In the meditative silence of the reflection room, Thiry tells me, with characteristic pride, that DaVita’s clinical quality is “way better” than the typical not-for-profit dialysis company. The clinical numbers bear this out, he says, as do the smiling faces on all of those Walls of Fame. (Although the for-profit/nonprofit argument is debatable, even the doctor-activist Peter Laird admits he’s received some excellent care in his limited personal experience with DaVita clinics.) Thiry insists, without going into detail, that his company’s business model has saved money for taxpayers for years and has been noted “by a whole bunch of members of Congress” as a role model for American health care. About his persistent critics, Thiry’s response echoes many on his side of the national health-care debate. “It comes with the territory,” he says. “We don’t know of any health-care company in America that hasn’t had to go through investigations and audits of this sort, and very few have our 13-year track record. For some people it’s just unacceptable that this model is profit-based. They’ll always attack us. They’re not evil people. It’s just that their ideology doesn’t allow for a virtuous for-profit company.”
DaVita’s promise to become “the greatest health-care community the world has ever seen” purposely omits the word “dialysis,” another decision the company arrived at democratically. Last May, DaVita spent $4.42 billion to purchase HealthCare Partners, one of the largest networks of physicians in the United States, with more than 8,300 doctors handling almost 670,000 patients. In other words, regardless of whether you have kidney problems, the odds are increasing that your health-care needs may one day be assessed and administered by a company Kent Thiry runs.
Few people are in a better position to make this a reality. He’s got the momentum and the money, and he could hardly be more connected. President Obama’s health-care czar and deputy chief of staff, Nancy-Ann DeParle, made more than $2 million in compensation and stock sales as a DaVita board member from 2002 to 2008; and Thiry and Mitt Romney go back almost 30 years.
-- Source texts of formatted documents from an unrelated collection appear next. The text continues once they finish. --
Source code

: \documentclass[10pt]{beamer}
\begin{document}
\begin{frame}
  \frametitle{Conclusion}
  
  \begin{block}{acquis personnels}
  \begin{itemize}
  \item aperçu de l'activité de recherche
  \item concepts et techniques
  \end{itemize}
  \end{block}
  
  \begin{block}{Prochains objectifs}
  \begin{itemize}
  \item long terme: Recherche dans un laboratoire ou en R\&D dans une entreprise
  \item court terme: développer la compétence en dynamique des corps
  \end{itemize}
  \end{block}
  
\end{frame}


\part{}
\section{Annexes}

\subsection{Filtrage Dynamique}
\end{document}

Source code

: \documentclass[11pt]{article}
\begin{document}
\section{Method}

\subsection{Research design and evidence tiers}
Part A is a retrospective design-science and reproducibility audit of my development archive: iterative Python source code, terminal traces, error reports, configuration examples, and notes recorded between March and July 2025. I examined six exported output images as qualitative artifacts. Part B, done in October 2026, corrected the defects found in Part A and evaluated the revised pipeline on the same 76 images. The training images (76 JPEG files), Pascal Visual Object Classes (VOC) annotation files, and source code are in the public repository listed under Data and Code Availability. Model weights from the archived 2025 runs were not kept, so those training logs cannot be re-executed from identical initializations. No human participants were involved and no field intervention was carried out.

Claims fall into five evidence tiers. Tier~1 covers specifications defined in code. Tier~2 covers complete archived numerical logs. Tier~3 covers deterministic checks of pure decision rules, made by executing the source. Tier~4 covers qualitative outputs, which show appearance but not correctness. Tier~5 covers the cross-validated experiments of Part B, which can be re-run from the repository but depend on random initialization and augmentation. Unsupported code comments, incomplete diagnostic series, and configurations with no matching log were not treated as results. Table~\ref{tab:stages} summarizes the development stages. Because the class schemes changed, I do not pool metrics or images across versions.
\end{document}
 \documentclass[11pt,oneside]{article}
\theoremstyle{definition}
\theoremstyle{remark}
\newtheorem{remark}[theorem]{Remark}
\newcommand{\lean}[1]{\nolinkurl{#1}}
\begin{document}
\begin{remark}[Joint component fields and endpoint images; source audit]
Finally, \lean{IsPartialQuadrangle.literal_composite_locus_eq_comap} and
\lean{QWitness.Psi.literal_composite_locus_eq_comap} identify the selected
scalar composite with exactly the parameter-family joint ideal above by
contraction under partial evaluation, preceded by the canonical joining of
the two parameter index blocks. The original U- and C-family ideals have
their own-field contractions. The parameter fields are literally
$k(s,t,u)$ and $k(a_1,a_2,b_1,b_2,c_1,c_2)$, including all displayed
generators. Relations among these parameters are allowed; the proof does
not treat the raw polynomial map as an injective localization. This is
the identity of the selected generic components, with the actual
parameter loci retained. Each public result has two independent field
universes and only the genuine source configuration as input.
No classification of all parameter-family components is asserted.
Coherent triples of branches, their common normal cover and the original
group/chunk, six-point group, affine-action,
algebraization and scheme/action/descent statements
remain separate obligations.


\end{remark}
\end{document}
Then, of course, there are the “citizens.” As Thiry extends DaVita’s ambitions beyond dialysis, his village of 41,000 (and counting) is growing into an army. And that glittering new building at 16th and Wewatta isn’t so much a headquarters as it is a fortress; one that, so far, has been almost impenetrable. Unless Thiry and his devotees are derailed by more federal investigations, whistleblower suits, or what may prove to be false profit reports, the DaVita Way might one day become a philosophy that everyone working in or receiving health care must heed—regardless of whether they believe it’s “one for all” or “all for one.”
*Although the original version of this story reported that the United States Securities and Exchange Commission had launched an investigation of Davita's financial statements, the SEC has not announced such an inquiry. We regret the error.